What you should do: Starting at the first entry below, repeat all the data word for word and drop the pictures.

Supplied entries:
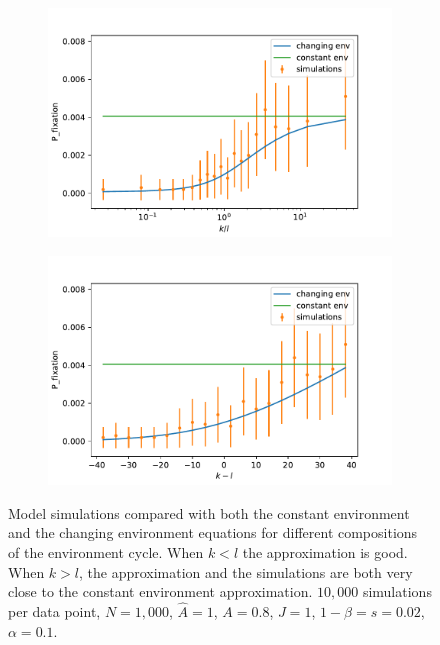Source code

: \documentclass[12pt]{extarticle}
\begin{document}
\begin{figure}[t]
  \begin{center}
  \begin{subfigure}[a]{0.49\linewidth}
  \caption{}
    \includegraphics[width=\linewidth]{../figures/changed_env/ch_env_var_k_div_l.pdf}
   \end{subfigure}
   \begin{subfigure}[a]{0.49\linewidth}
   \caption{}
    \includegraphics[width=\linewidth]{../figures/changed_env/ch_env_var_k_min_l.pdf}
   \end{subfigure}
  \end{center}
  \caption{Model simulations compared with both the constant environment and the changing environment equations for different compositions of the environment cycle. When $k<l$ the approximation is good. When $k>l$, the approximation and the simulations are both very close to the constant environment approximation. 
  $10,000$ simulations per data point, $N=1,000$, $\hat{A}=1$, $A=0.8$, $J=1$, $1-\beta=s=0.02$, $\alpha=0.1$.}
  \label{fig:ch_env_k_l}
\end{figure}
\end{document}
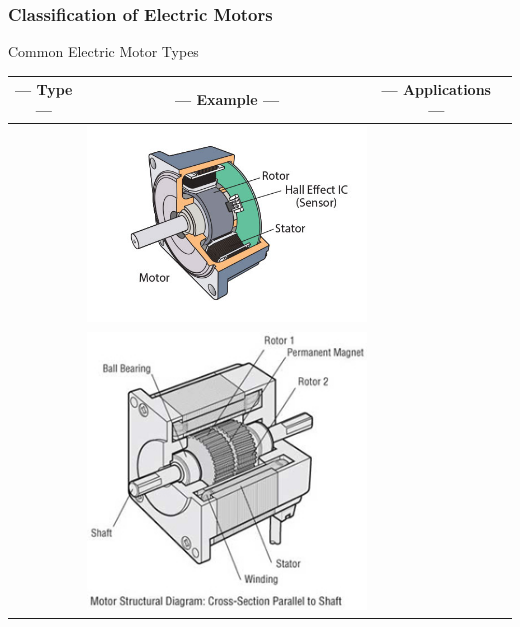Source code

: \documentclass[fleqn]{beamer} %
\newcommand{\sectiontitleI}{Classification of Electric Motors}
\begin{document}
	\begin{frame}[label=sectionI] \small
		\frametitle{\sectiontitleI}	
		
		Common Electric Motor Types

		\begin{tabular}{|c|c|c|c|} 
			--- Type --- & --- Example --- & --- Applications --- \\ \hline  
			& \includegraphics[scale=.2]{images/brushless-dc-motor-structure-and-control.jpg} & \\ \hline                %
			& \includegraphics[scale=.2]{images/stepper-motor-structural-diagram.jpg} & \\ \hline                    %
		\end{tabular}

	\end{frame}
\end{document}
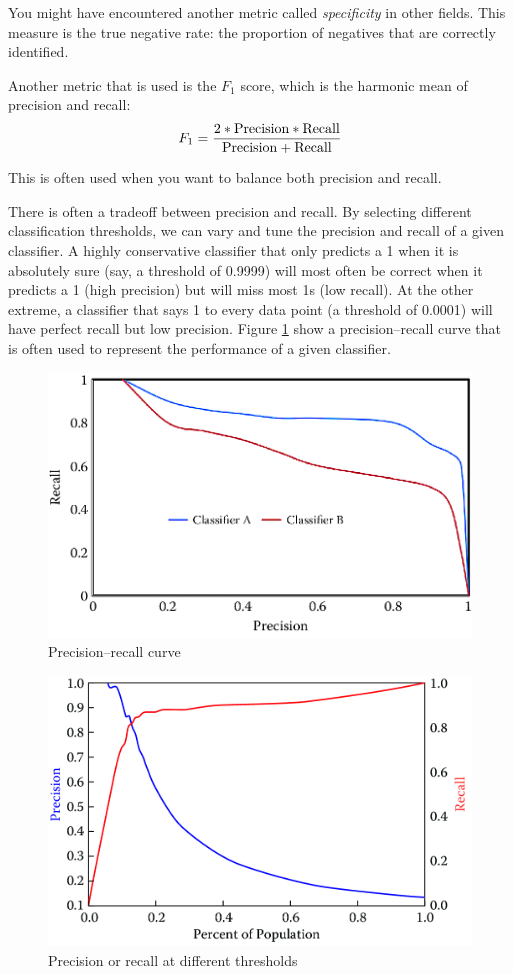 \documentclass[]{krantz}
\begin{document}
You might have encountered another metric called \emph{specificity} in
other fields. This measure is the true negative rate: the proportion of
negatives that are correctly identified.

Another metric that is used is the \(F_1\) score, which is the harmonic
mean of precision and recall:
\[F_1 =  \frac{2* {\rm Precision} * {\rm Recall}}{{\rm Precision} + {\rm Recall}}\]

This is often used when you want to balance both precision and recall.

There is often a tradeoff between precision and recall. By selecting
different classification thresholds, we can vary and tune the precision
and recall of a given classifier. A highly conservative classifier that
only predicts a 1 when it is absolutely sure (say, a threshold of
0.9999) will most often be correct when it predicts a 1 (high precision)
but will miss most 1s (low recall). At the other extreme, a classifier
that says 1 to every data point (a threshold of 0.0001) will have
perfect recall but low precision. Figure \ref{fig:pr} show a
precision--recall curve that is often used to represent the performance
of a given classifier.

\begin{figure}

{\centering \includegraphics[width=0.7\linewidth]{ChapterML/figures/pr} 

}

\caption{Precision--recall curve}\label{fig:pr}
\end{figure}

\begin{figure}

{\centering \includegraphics[width=0.7\linewidth]{ChapterML/figures/pr2} 

}

\caption{Precision or recall at different thresholds}\label{fig:pr2}
\end{figure}
\end{document}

Exercise output:
Source code

: \documentclass[12pt]{extarticle}
\begin{document}
\begin{figure}[t]
  \begin{center}
  \begin{subfigure}[a]{0.49\linewidth}
  \caption{}
    \includegraphics[width=\linewidth]{../figures/changed_env/ch_env_var_k_div_l.pdf}
   \end{subfigure}
   \begin{subfigure}[a]{0.49\linewidth}
   \caption{}
    \includegraphics[width=\linewidth]{../figures/changed_env/ch_env_var_k_min_l.pdf}
   \end{subfigure}
  \end{center}
  \caption{Model simulations compared with both the constant environment and the changing environment equations for different compositions of the environment cycle. When $k<l$ the approximation is good. When $k>l$, the approximation and the simulations are both very close to the constant environment approximation. 
  $10,000$ simulations per data point, $N=1,000$, $\hat{A}=1$, $A=0.8$, $J=1$, $1-\beta=s=0.02$, $\alpha=0.1$.}
  \label{fig:ch_env_k_l}
\end{figure}
\end{document}
Source code

: \documentclass[fleqn]{beamer} %
\newcommand{\sectiontitleI}{Classification of Electric Motors}
\begin{document}
	\begin{frame}[label=sectionI] \small
		\frametitle{\sectiontitleI}	
		
		Common Electric Motor Types

		\begin{tabular}{|c|c|c|c|} 
			--- Type --- & --- Example --- & --- Applications --- \\ \hline  
			& \includegraphics[scale=.2]{images/brushless-dc-motor-structure-and-control.jpg} & \\ \hline                %
			& \includegraphics[scale=.2]{images/stepper-motor-structural-diagram.jpg} & \\ \hline                    %
		\end{tabular}

	\end{frame}
\end{document}
 \documentclass[]{krantz}
\begin{document}
You might have encountered another metric called \emph{specificity} in
other fields. This measure is the true negative rate: the proportion of
negatives that are correctly identified.

Another metric that is used is the \(F_1\) score, which is the harmonic
mean of precision and recall:
\[F_1 =  \frac{2* {\rm Precision} * {\rm Recall}}{{\rm Precision} + {\rm Recall}}\]

This is often used when you want to balance both precision and recall.

There is often a tradeoff between precision and recall. By selecting
different classification thresholds, we can vary and tune the precision
and recall of a given classifier. A highly conservative classifier that
only predicts a 1 when it is absolutely sure (say, a threshold of
0.9999) will most often be correct when it predicts a 1 (high precision)
but will miss most 1s (low recall). At the other extreme, a classifier
that says 1 to every data point (a threshold of 0.0001) will have
perfect recall but low precision. Figure \ref{fig:pr} show a
precision--recall curve that is often used to represent the performance
of a given classifier.

\begin{figure}

{\centering \includegraphics[width=0.7\linewidth]{ChapterML/figures/pr} 

}

\caption{Precision--recall curve}\label{fig:pr}
\end{figure}

\begin{figure}

{\centering \includegraphics[width=0.7\linewidth]{ChapterML/figures/pr2} 

}

\caption{Precision or recall at different thresholds}\label{fig:pr2}
\end{figure}
\end{document}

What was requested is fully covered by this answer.